I would hate to lose some very long term friendships I have been blessed to have over the years ... I mean via FB communication ... because they weren't aware that I had a name change.

I have been giving deep thought to closing my FB account ... because I don't think that even with privacy settings, that anything is private amongst friends (and, family members ) anymore. The only reason I have delayed doing so, is because I want to make sure those who really want to stay touch with me at least have my email address. 

One of the things I have loved about FB ... is that it is the easiet way for sharing pictures. But, now it appears as though what we share often gets passed on to strangers we don't know. 

With that ... this is my thought about my appreciating Mag's thread for us ...

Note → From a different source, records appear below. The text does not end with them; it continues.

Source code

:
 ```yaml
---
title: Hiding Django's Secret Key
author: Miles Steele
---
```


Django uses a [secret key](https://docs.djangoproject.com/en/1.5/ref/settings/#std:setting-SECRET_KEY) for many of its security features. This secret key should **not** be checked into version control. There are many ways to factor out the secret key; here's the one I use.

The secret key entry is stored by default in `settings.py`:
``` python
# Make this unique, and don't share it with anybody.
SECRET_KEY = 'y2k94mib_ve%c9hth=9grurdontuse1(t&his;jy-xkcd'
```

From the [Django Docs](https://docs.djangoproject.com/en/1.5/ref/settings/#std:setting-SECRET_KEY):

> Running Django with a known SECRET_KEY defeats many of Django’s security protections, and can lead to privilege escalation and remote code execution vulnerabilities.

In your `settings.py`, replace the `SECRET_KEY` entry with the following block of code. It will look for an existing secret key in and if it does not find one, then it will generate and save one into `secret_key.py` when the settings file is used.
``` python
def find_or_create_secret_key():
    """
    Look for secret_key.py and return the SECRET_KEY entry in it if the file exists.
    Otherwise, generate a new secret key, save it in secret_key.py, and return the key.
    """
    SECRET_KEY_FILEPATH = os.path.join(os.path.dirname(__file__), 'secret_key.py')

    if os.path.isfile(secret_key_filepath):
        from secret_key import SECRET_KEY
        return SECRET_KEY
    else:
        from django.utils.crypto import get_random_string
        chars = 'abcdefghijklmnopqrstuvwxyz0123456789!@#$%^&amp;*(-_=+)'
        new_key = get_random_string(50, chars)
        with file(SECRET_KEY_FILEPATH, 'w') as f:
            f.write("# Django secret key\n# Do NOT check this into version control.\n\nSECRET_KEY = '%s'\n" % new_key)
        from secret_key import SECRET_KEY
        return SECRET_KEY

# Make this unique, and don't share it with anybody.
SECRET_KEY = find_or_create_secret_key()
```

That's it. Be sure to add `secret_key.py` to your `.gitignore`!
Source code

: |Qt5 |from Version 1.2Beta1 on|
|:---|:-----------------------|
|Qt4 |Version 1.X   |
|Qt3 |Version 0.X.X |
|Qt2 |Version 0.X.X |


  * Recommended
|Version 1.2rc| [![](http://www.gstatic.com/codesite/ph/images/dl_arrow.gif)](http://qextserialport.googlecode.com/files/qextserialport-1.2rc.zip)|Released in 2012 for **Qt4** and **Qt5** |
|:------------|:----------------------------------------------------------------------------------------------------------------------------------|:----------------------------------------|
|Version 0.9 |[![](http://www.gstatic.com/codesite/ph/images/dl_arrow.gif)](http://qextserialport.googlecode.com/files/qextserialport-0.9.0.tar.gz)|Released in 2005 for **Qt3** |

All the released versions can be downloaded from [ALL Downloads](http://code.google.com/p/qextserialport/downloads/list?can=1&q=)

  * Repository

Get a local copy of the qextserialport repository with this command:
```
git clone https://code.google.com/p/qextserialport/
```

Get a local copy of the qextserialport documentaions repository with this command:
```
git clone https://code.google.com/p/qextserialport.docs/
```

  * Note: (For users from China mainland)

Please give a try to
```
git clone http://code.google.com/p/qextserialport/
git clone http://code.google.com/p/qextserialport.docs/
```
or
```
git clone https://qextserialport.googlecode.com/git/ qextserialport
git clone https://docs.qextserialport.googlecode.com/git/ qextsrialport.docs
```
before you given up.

I feel just like Sue ... Snowball is my child. And, recently, someone tried to steal my identity. 

FB NEVER stops pushing for me to provide more personal information on my FB page ... and, THAT is getting very annoying. 

I would worry about people who are stealing our photos (and, yes, I have seen Snowball's picture on several sites and even other forums) trying to steal our identity, too. If we list where we live, or give out too much other personal information about ourselves ... then what would stop someone, who uses our fluff's pictures, without permission (I am speaking in general here, with names) ... from trying to find out from Google exactly where we live ... and, then try to steal our beloved fluff babies. I know this sounds extreme ... but, I am just trying to think of ressons why people would use our pictures , without asking permission, on their FB pages.


----------



## *Tessa* (Nov 23, 2013)

What if we made an Instagram account for our fluffs? That way we could share photos with only people we choose. It's kind of an odd way of doing things, but if picture poachers become an issue what other options are there. I'd suggest watermarking, however that didn't seem to do anything this time.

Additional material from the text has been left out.